Bei der Beurteilung der Leistungsfähigkeit des Bürgen kommt es entgegen der Auffassung der Klägerin nur auf seine eigenen Vermögensverhältnisse an; die Vermögensverhältnisse des Hauptschuldners haben außer Betracht zu bleiben (BGH ­ 27.1.2000 ­ NJW 2000, 1182 [1183]).

2.2. Soweit bei der Frage der Unwirksamkeit einer Ehegatten-Bürgschaft auch der Umstand eines Eigeninteresses an der Begründung der Hauptschuld berücksichtigt werden kann, kommt es nur auf eigene geldwerte Vorteile an; lediglich mittelbare Vorteile haben außer Betracht zu bleiben. Der bloße Umstand, dass der bürgende Ehegatte einen mit den Mitteln der Hauptschuld erworbenen Gegenstand mit be- nutzt, genügt deshalb nicht für die Annahme eines Eigeninteresses (BGH ­ 27.1.2000 ­ a.a.O. [1184]).

Deshalb spielt es hier keine Rolle, dass die Beklagte mit dem Pkw ihres Ehemannes, der mit dem durch die Bürgschaft abgesicherten Kredit erworben und regelmäßig für dessen Fahrten zur Arbeit benutzt wurde, gelegentlich als Beifahrerin mitgefahren ist. Sie selber konnte das Fahrzeug mangels einer Fahrerlaubnis zu keiner Zeit allein benutzen.

2.3. Die somit eintretende Unwirksamkeit der Bürgschaftsverpflichtung der Beklagten hätte nur verhindert werden können, wenn ein berechtigtes Interesse der Klägerin bestanden hätte, sich durch die Bürgschaft vor Vermögensverlagerungen des Hauptschuldners auf die Beklagte abzusichern. Auf diese Möglichkeit kann sich die Klägerin jedoch aus zwei Gründen nicht berufen:

a) Zum einen hat sie selber ausdrücklich vorgetragen, dass die Gefahr von Vermögensverschiebungen zwischen den Eheleuten im vorliegenden Falle keine Geschäftsgrundlage gewesen sei. Damit entfiel von vornherein ein berechtigtes Interesse an der Bürgschaft der leistungsunfähigen Beklagten.

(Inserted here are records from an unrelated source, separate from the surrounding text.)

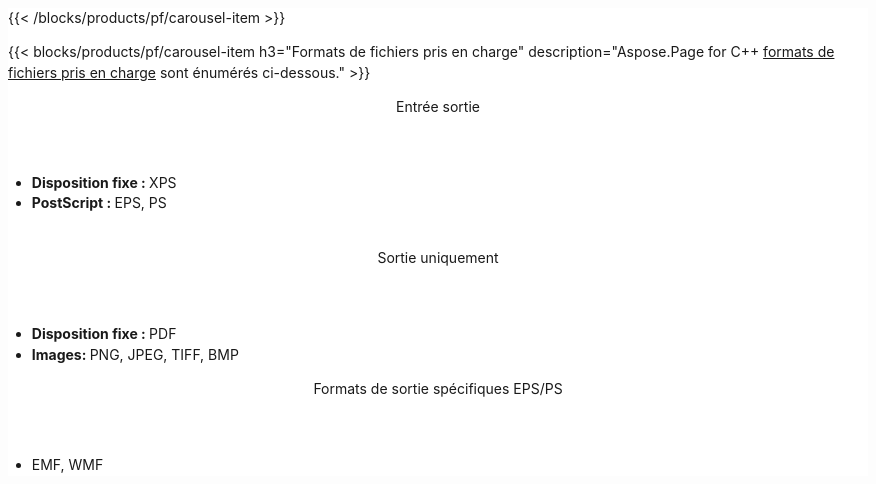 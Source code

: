 </div>

{{< /blocks/products/pf/carousel-item >}}

{{< blocks/products/pf/carousel-item h3="Formats de fichiers pris en charge" description="Aspose.Page for C++ [formats de fichiers pris en charge](https://docs.aspose.com/page/cpp/supported-file-formats/)  sont énumérés ci-dessous." >}}
<div class="diagram1 d2 d1-cplus">
 <div class="d1-row">
  <div class="d1-col d1-left">
   <header>
    <i class="fa fa-arrows-v">
    </i>
    Entrée sortie
   </header>
   <ul>
    <li>
     <b>
      Disposition fixe :
     </b>
     XPS
    </li>
    <li>
     <b>
      PostScript :
     </b>
     EPS, PS
    </li>
   </ul>
   
  </div>
  
  <div class="d1-col d1-right">
   <br/>
   <header>
    <i class="fa fa-mail-forward">
    </i>
    Sortie uniquement
   </header>
   <ul>
    <li>
     <b>
      Disposition fixe :
     </b>
     PDF
    </li>
    <li>
     <b>
      Images:
     </b>
     PNG, JPEG, TIFF, BMP
    </li>
   </ul>
   <header>
    <i class="fa fa-mail-forward">
    </i>
    Formats de sortie spécifiques EPS/PS
   </header>
   <ul>
    <li>
     EMF, WMF
    </li>
   </ul>
  </div>
   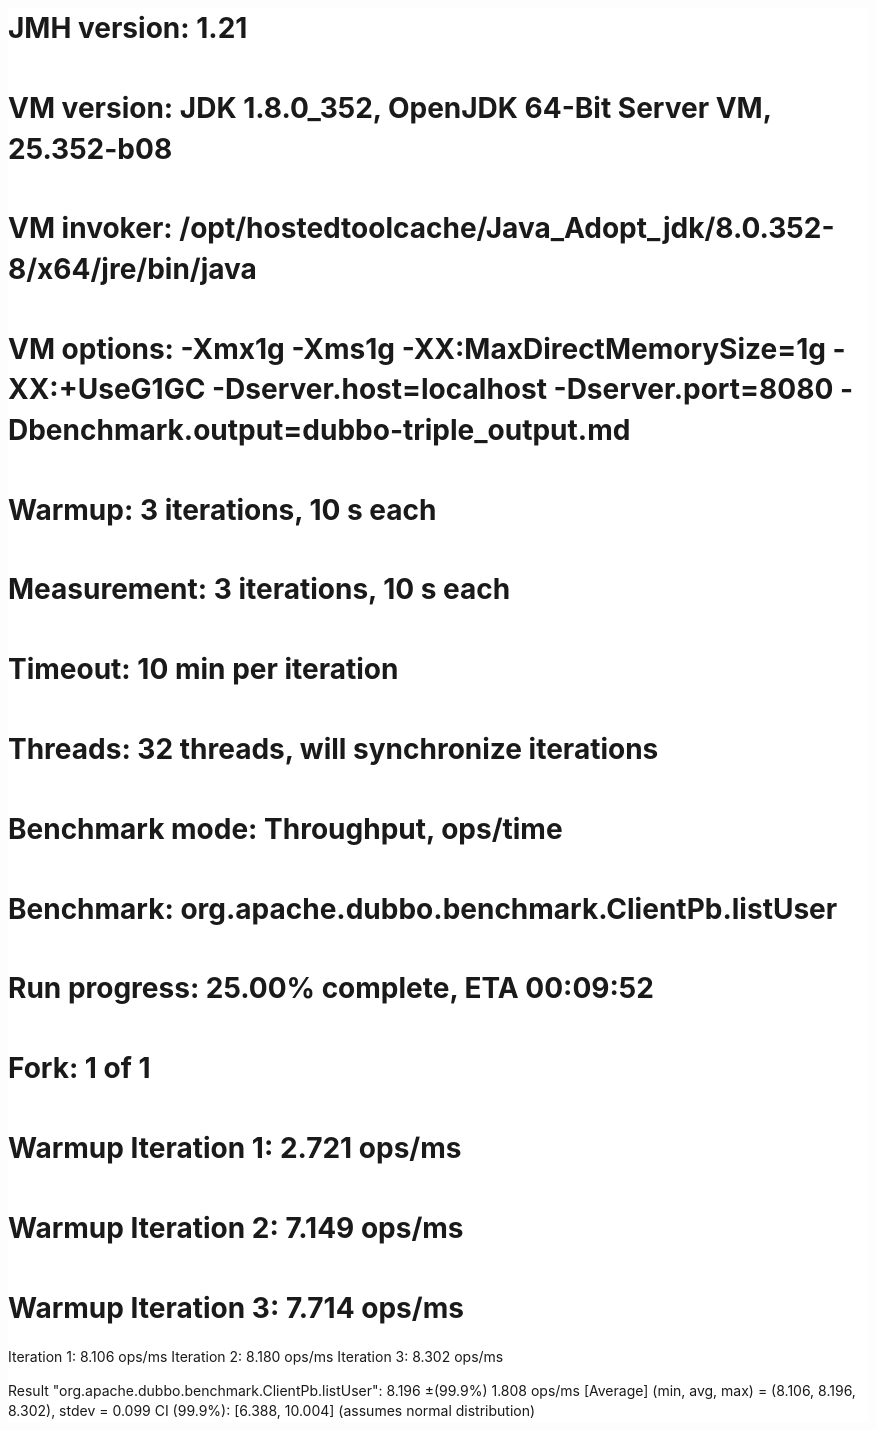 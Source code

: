 
# JMH version: 1.21
# VM version: JDK 1.8.0_352, OpenJDK 64-Bit Server VM, 25.352-b08
# VM invoker: /opt/hostedtoolcache/Java_Adopt_jdk/8.0.352-8/x64/jre/bin/java
# VM options: -Xmx1g -Xms1g -XX:MaxDirectMemorySize=1g -XX:+UseG1GC -Dserver.host=localhost -Dserver.port=8080 -Dbenchmark.output=dubbo-triple_output.md
# Warmup: 3 iterations, 10 s each
# Measurement: 3 iterations, 10 s each
# Timeout: 10 min per iteration
# Threads: 32 threads, will synchronize iterations
# Benchmark mode: Throughput, ops/time
# Benchmark: org.apache.dubbo.benchmark.ClientPb.listUser

# Run progress: 25.00% complete, ETA 00:09:52
# Fork: 1 of 1
# Warmup Iteration   1: 2.721 ops/ms
# Warmup Iteration   2: 7.149 ops/ms
# Warmup Iteration   3: 7.714 ops/ms
Iteration   1: 8.106 ops/ms
Iteration   2: 8.180 ops/ms
Iteration   3: 8.302 ops/ms


Result "org.apache.dubbo.benchmark.ClientPb.listUser":
  8.196 ±(99.9%) 1.808 ops/ms [Average]
  (min, avg, max) = (8.106, 8.196, 8.302), stdev = 0.099
  CI (99.9%): [6.388, 10.004] (assumes normal distribution)
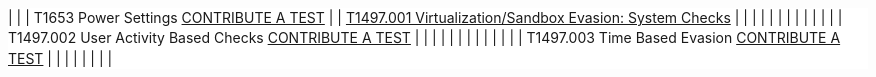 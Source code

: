 |                                                                                                                                                        |                                                                                                                               | T1653 Power Settings [CONTRIBUTE A TEST](https://github.com/redcanaryco/atomic-red-team/wiki/Contributing)                                     |                                                                                                                                                | [T1497.001 Virtualization/Sandbox Evasion: System Checks](../../T1497.001/T1497.001.md)                                                                   |                                                                                                                                            |                                                                                                                               |                                                                                                                              |                                                                                                                                |                                                                                                                                                       |                                                                                                                                   |                                                                                                                                    |
|                                                                                                                                                        |                                                                                                                               |                                                                                                                                                |                                                                                                                                                | T1497.002 User Activity Based Checks [CONTRIBUTE A TEST](https://github.com/redcanaryco/atomic-red-team/wiki/Contributing)                                |                                                                                                                                            |                                                                                                                               |                                                                                                                              |                                                                                                                                |                                                                                                                                                       |                                                                                                                                   |                                                                                                                                    |
|                                                                                                                                                        |                                                                                                                               |                                                                                                                                                |                                                                                                                                                | T1497.003 Time Based Evasion [CONTRIBUTE A TEST](https://github.com/redcanaryco/atomic-red-team/wiki/Contributing)                                        |                                                                                                                                            |                                                                                                                               |                                                                                                                              |                                                                                                                                |                                                                                                                                                       |                                                                                                                                   |                                                                                                                                    |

b) Zum anderen ist die Ehe der Beklagten mit dem Hauptschuldner inzwischen geschieden und die Beklagte anderweitig neu verheiratet. Damit entfällt die Gefahr von Vermögensverschiebungen von dem Hauptschuldner auf die Beklagte.

Damit verbleibt es bei der Unwirksamkeit der verfahrensgegenständlichen Bürgschaft.

II. Die Kostenentscheidung folgt aus § 97 Abs. 1 ZPO.

Die Entscheidung über die vorläufige Vollstreckbarkeit ohne Vollstreckungsschutz ergibt sich aus den §§ 708 Nr. 10, 713 ZPO.

Die Beschwer war nach § 546 Abs. 2 Satz 1 ZPO festzusetzen. Für eine Zulassung der Revision (vgl. § 546 Abs. 1 Satz 2 ZPO) bestand kein Anlass.